Document images with source code
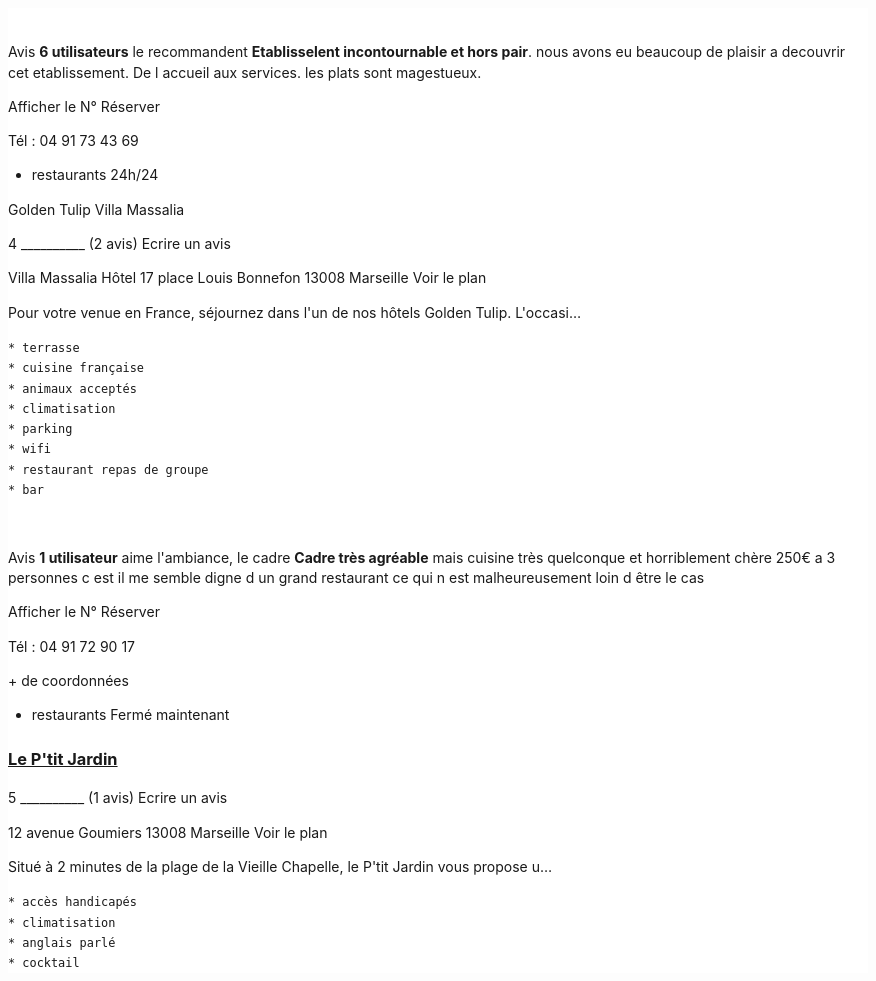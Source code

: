 [
![](data:image/png;base64,iVBORw0KGgoAAAANSUhEUgAAAAEAAAABCAYAAAAfFcSJAAAAEElEQVR42gEFAPr/AP///wAI/AL+Sr4t6gAAAABJRU5ErkJggg==)
](/pros/03682473 "Photo de L'esplaï Du Grand Bar Des Goudes")

Avis **6 utilisateurs** le recommandent  **Etablisselent incontournable et
hors pair**. nous avons eu beaucoup de plaisir a decouvrir cet etablissement.
De l accueil aux services. les plats sont magestueux.

Afficher le N° Réserver

Tél : 04 91 73 43 69

  * restaurants  24h/24

Golden Tulip Villa Massalia

4 __________ (2 avis) Ecrire un avis

Villa Massalia Hôtel 17 place Louis Bonnefon 13008 Marseille Voir le plan

Pour votre venue en France, séjournez dans l'un de nos hôtels Golden Tulip.
L'occasi…

    * terrasse
    * cuisine française
    * animaux acceptés
    * climatisation
    * parking
    * wifi
    * restaurant repas de groupe
    * bar

![](data:image/png;base64,iVBORw0KGgoAAAANSUhEUgAAAAEAAAABCAYAAAAfFcSJAAAAEElEQVR42gEFAPr/AP///wAI/AL+Sr4t6gAAAABJRU5ErkJggg==)

Avis **1 utilisateur** aime l'ambiance, le cadre  **Cadre très agréable** mais
cuisine très quelconque et horriblement chère 250€ a 3 personnes c est il me
semble digne d un grand restaurant ce qui n est malheureusement loin d être le
cas

Afficher le N° Réserver

Tél : 04 91 72 90 17

\+ de coordonnées

  * restaurants  Fermé maintenant

### [Le P'tit Jardin ](/pros/58614173)

5 __________ (1 avis) Ecrire un avis

12 avenue Goumiers 13008 Marseille Voir le plan

Situé à 2 minutes de la plage de la Vieille Chapelle, le P'tit Jardin vous
propose u…

    * accès handicapés
    * climatisation
    * anglais parlé
    * cocktail
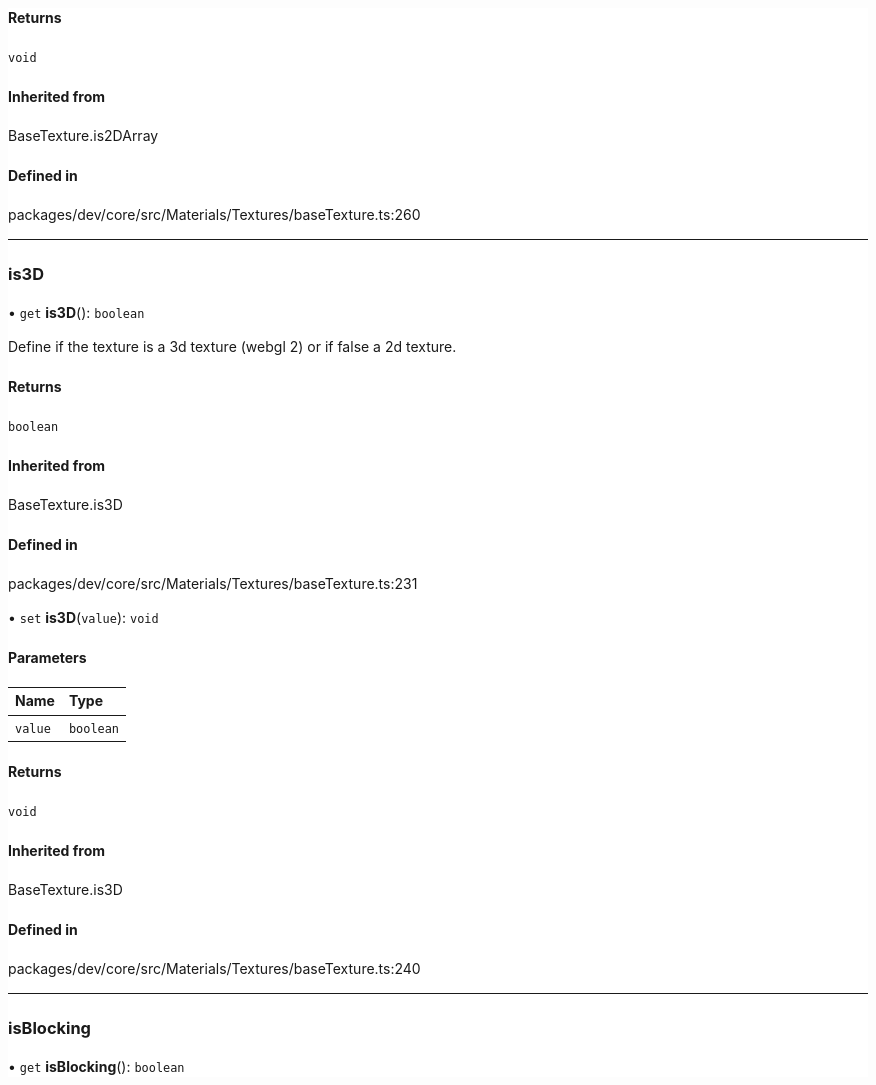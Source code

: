 #### Returns

`void`

#### Inherited from

BaseTexture.is2DArray

#### Defined in

packages/dev/core/src/Materials/Textures/baseTexture.ts:260

___

### is3D

• `get` **is3D**(): `boolean`

Define if the texture is a 3d texture (webgl 2) or if false a 2d texture.

#### Returns

`boolean`

#### Inherited from

BaseTexture.is3D

#### Defined in

packages/dev/core/src/Materials/Textures/baseTexture.ts:231

• `set` **is3D**(`value`): `void`

#### Parameters

| Name | Type |
| :------ | :------ |
| `value` | `boolean` |

#### Returns

`void`

#### Inherited from

BaseTexture.is3D

#### Defined in

packages/dev/core/src/Materials/Textures/baseTexture.ts:240

___

### isBlocking

• `get` **isBlocking**(): `boolean`
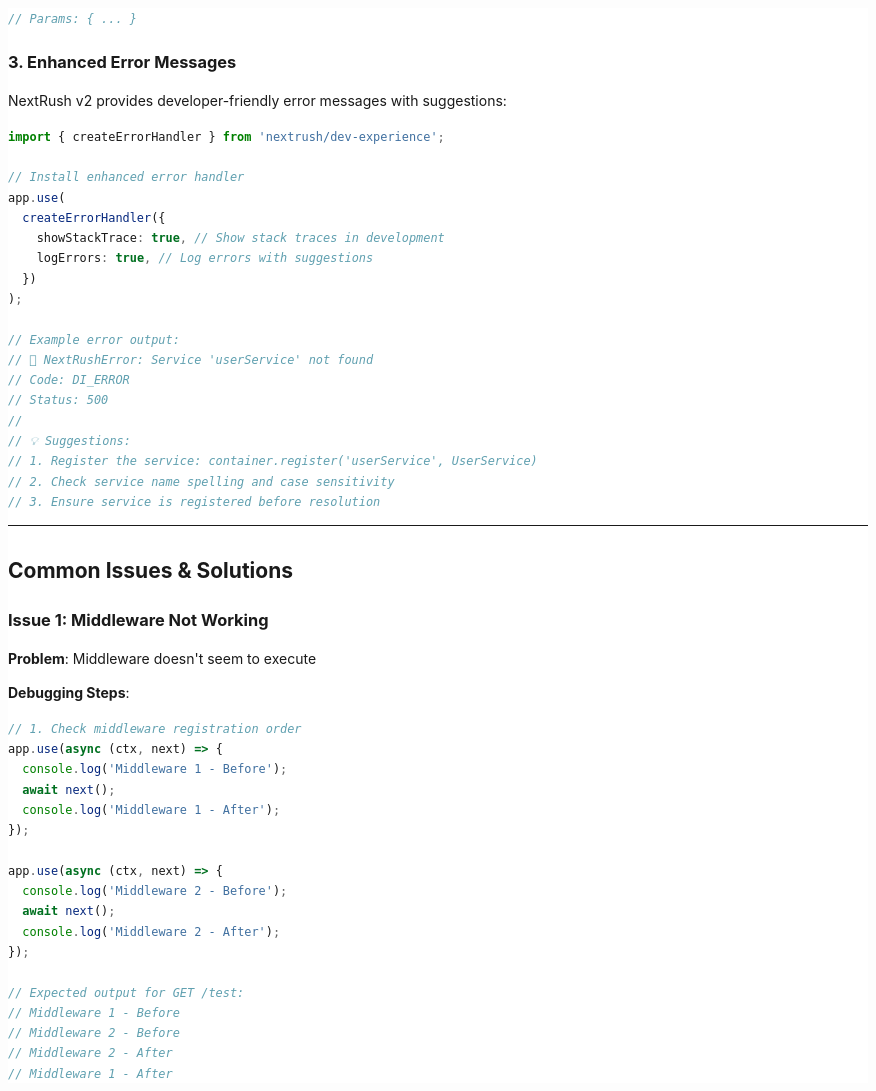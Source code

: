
 ```typescript
// Params: { ... }
```

### 3. Enhanced Error Messages

NextRush v2 provides developer-friendly error messages with suggestions:

```typescript
import { createErrorHandler } from 'nextrush/dev-experience';

// Install enhanced error handler
app.use(
  createErrorHandler({
    showStackTrace: true, // Show stack traces in development
    logErrors: true, // Log errors with suggestions
  })
);

// Example error output:
// 🚨 NextRushError: Service 'userService' not found
// Code: DI_ERROR
// Status: 500
//
// 💡 Suggestions:
// 1. Register the service: container.register('userService', UserService)
// 2. Check service name spelling and case sensitivity
// 3. Ensure service is registered before resolution
```

---

## Common Issues & Solutions

### Issue 1: Middleware Not Working

**Problem**: Middleware doesn't seem to execute

**Debugging Steps**:

```typescript
// 1. Check middleware registration order
app.use(async (ctx, next) => {
  console.log('Middleware 1 - Before');
  await next();
  console.log('Middleware 1 - After');
});

app.use(async (ctx, next) => {
  console.log('Middleware 2 - Before');
  await next();
  console.log('Middleware 2 - After');
});

// Expected output for GET /test:
// Middleware 1 - Before
// Middleware 2 - Before
// Middleware 2 - After
// Middleware 1 - After
```

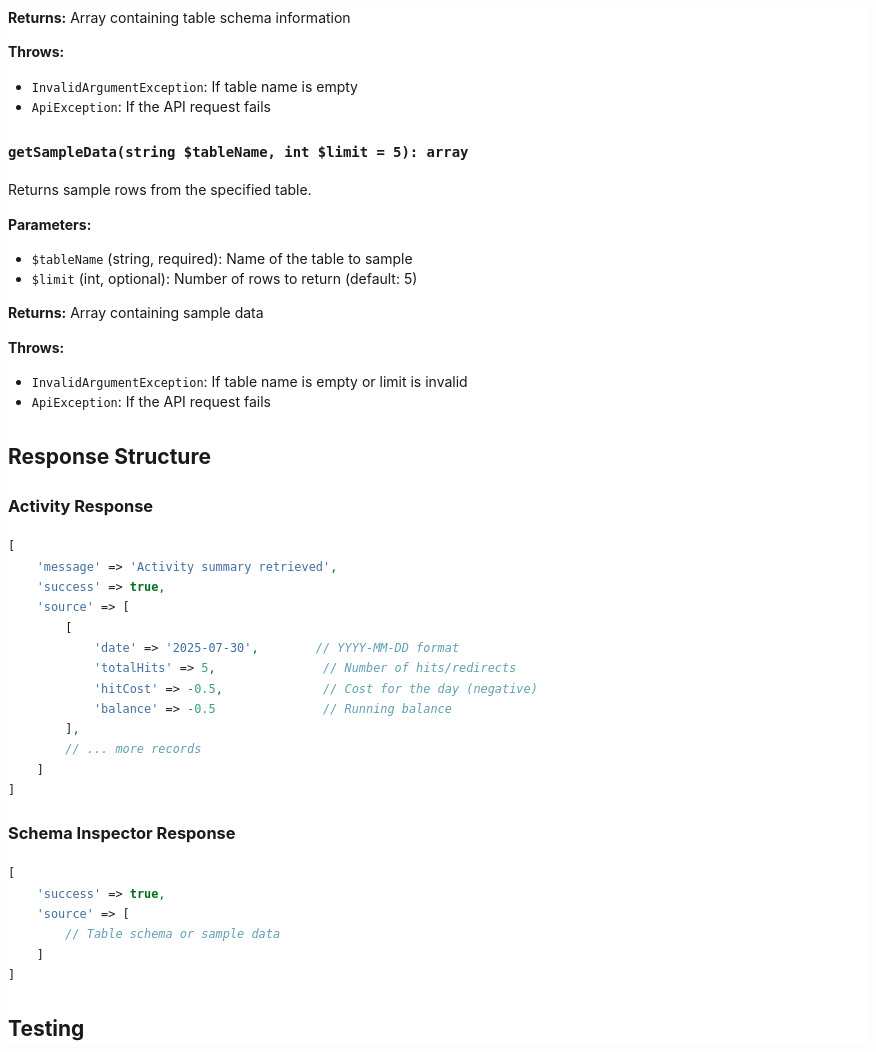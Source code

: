 **Returns:** Array containing table schema information

**Throws:**
- `InvalidArgumentException`: If table name is empty
- `ApiException`: If the API request fails

### `getSampleData(string $tableName, int $limit = 5): array`

Returns sample rows from the specified table.

**Parameters:**
- `$tableName` (string, required): Name of the table to sample
- `$limit` (int, optional): Number of rows to return (default: 5)

**Returns:** Array containing sample data

**Throws:**
- `InvalidArgumentException`: If table name is empty or limit is invalid
- `ApiException`: If the API request fails

## Response Structure

### Activity Response

```php
[
    'message' => 'Activity summary retrieved',
    'success' => true,
    'source' => [
        [
            'date' => '2025-07-30',        // YYYY-MM-DD format
            'totalHits' => 5,               // Number of hits/redirects
            'hitCost' => -0.5,              // Cost for the day (negative)
            'balance' => -0.5               // Running balance
        ],
        // ... more records
    ]
]
```

### Schema Inspector Response

```php
[
    'success' => true,
    'source' => [
        // Table schema or sample data
    ]
]
```

## Testing
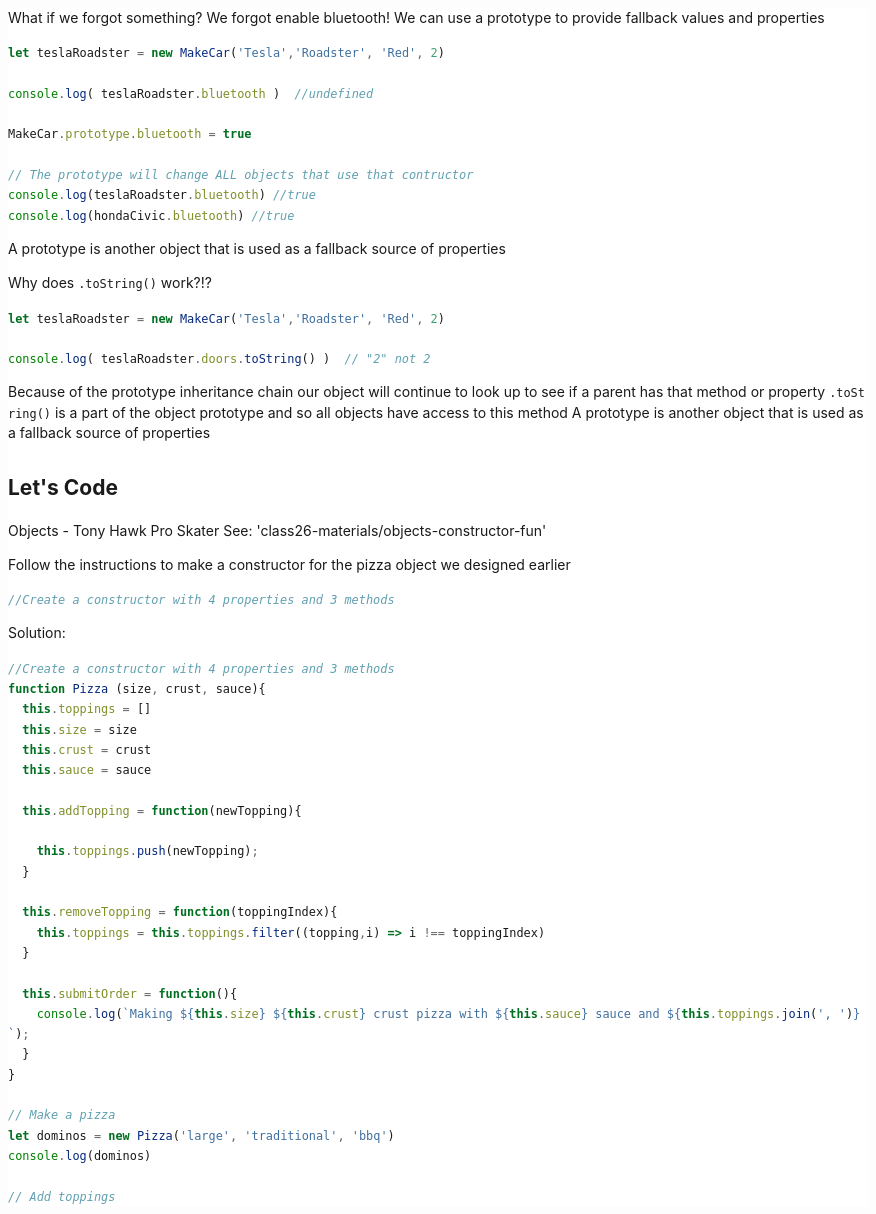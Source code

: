 What if we forgot something?
We forgot enable bluetooth!
We can use a prototype to provide fallback values and properties
```js
let teslaRoadster = new MakeCar('Tesla','Roadster', 'Red', 2)

console.log( teslaRoadster.bluetooth )  //undefined

MakeCar.prototype.bluetooth = true

// The prototype will change ALL objects that use that contructor
console.log(teslaRoadster.bluetooth) //true 
console.log(hondaCivic.bluetooth) //true
```
A prototype is another object that is used as a fallback source of properties


Why does `.toString()` work?!?
```js
let teslaRoadster = new MakeCar('Tesla','Roadster', 'Red', 2)

console.log( teslaRoadster.doors.toString() )  // "2" not 2
```

Because of the prototype inheritance chain our object will continue to look up to see if a parent has that method or property
`.toString()` is a part of the object prototype and so all objects have access to this method
A prototype is another object that is used as a fallback source of properties

## Let's Code
Objects - Tony Hawk Pro Skater
See: 'class26-materials/objects-constructor-fun'

Follow the instructions to make a constructor for the pizza object we designed earlier
```js
//Create a constructor with 4 properties and 3 methods
```

Solution:
```js
//Create a constructor with 4 properties and 3 methods
function Pizza (size, crust, sauce){
  this.toppings = []
  this.size = size
  this.crust = crust
  this.sauce = sauce

  this.addTopping = function(newTopping){

    this.toppings.push(newTopping);
  }

  this.removeTopping = function(toppingIndex){
    this.toppings = this.toppings.filter((topping,i) => i !== toppingIndex)
  }

  this.submitOrder = function(){
    console.log(`Making ${this.size} ${this.crust} crust pizza with ${this.sauce} sauce and ${this.toppings.join(', ')}`);
  }
}

// Make a pizza
let dominos = new Pizza('large', 'traditional', 'bbq')
console.log(dominos)

// Add toppings
```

◆ TRY IT:
Lines holding the string "packages" must be copied out of the entries above.

◆ WRITTEN RESPONSE:
packages/dev/core/src/Materials/Textures/baseTexture.ts:260
packages/dev/core/src/Materials/Textures/baseTexture.ts:231
packages/dev/core/src/Materials/Textures/baseTexture.ts:240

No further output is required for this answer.